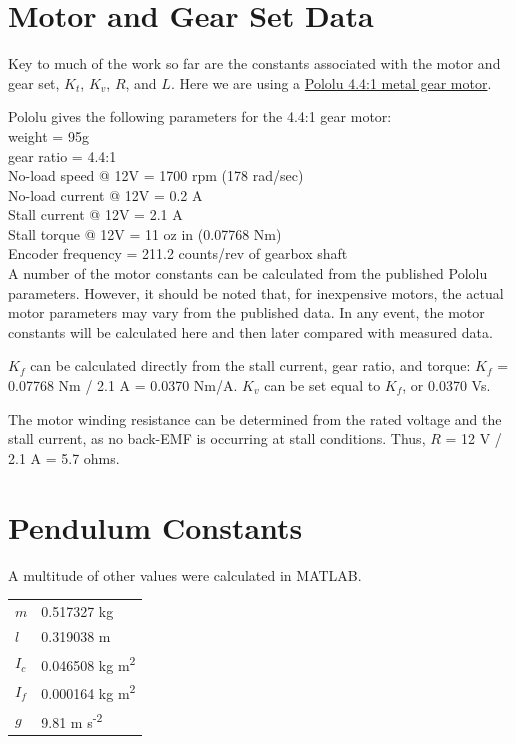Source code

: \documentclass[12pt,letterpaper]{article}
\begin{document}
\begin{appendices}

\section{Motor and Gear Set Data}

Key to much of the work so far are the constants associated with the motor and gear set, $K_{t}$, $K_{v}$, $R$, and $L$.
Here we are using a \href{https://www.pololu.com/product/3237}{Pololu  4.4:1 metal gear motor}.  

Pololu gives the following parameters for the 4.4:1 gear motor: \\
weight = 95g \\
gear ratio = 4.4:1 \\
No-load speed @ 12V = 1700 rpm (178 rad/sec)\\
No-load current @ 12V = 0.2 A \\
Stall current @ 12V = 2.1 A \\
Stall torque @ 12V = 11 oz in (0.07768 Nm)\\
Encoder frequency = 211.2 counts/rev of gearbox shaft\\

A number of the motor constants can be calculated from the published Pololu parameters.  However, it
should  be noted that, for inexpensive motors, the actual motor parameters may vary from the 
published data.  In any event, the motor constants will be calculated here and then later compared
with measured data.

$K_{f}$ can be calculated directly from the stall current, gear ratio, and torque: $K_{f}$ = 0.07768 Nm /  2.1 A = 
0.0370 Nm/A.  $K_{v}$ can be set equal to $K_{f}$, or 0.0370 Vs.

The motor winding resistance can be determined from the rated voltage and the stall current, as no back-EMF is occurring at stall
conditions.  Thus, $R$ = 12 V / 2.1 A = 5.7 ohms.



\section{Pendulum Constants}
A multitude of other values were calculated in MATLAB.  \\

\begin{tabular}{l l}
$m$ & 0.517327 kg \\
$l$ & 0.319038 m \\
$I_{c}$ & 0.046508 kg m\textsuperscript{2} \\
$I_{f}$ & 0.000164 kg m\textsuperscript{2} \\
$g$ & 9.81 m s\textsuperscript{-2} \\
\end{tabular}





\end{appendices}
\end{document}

Task instructions: In the material above, locate the line containing "No-load speed @" and the line containing "or 0.0370 Vs.". Transcribe exactly those two lines and every line between them, and nothing more.

Response to the task:
No-load speed @ 12V = 1700 rpm (178 rad/sec)\\
No-load current @ 12V = 0.2 A \\
Stall current @ 12V = 2.1 A \\
Stall torque @ 12V = 11 oz in (0.07768 Nm)\\
Encoder frequency = 211.2 counts/rev of gearbox shaft\\

A number of the motor constants can be calculated from the published Pololu parameters.  However, it
should  be noted that, for inexpensive motors, the actual motor parameters may vary from the 
published data.  In any event, the motor constants will be calculated here and then later compared
with measured data.

$K_{f}$ can be calculated directly from the stall current, gear ratio, and torque: $K_{f}$ = 0.07768 Nm /  2.1 A = 
0.0370 Nm/A.  $K_{v}$ can be set equal to $K_{f}$, or 0.0370 Vs.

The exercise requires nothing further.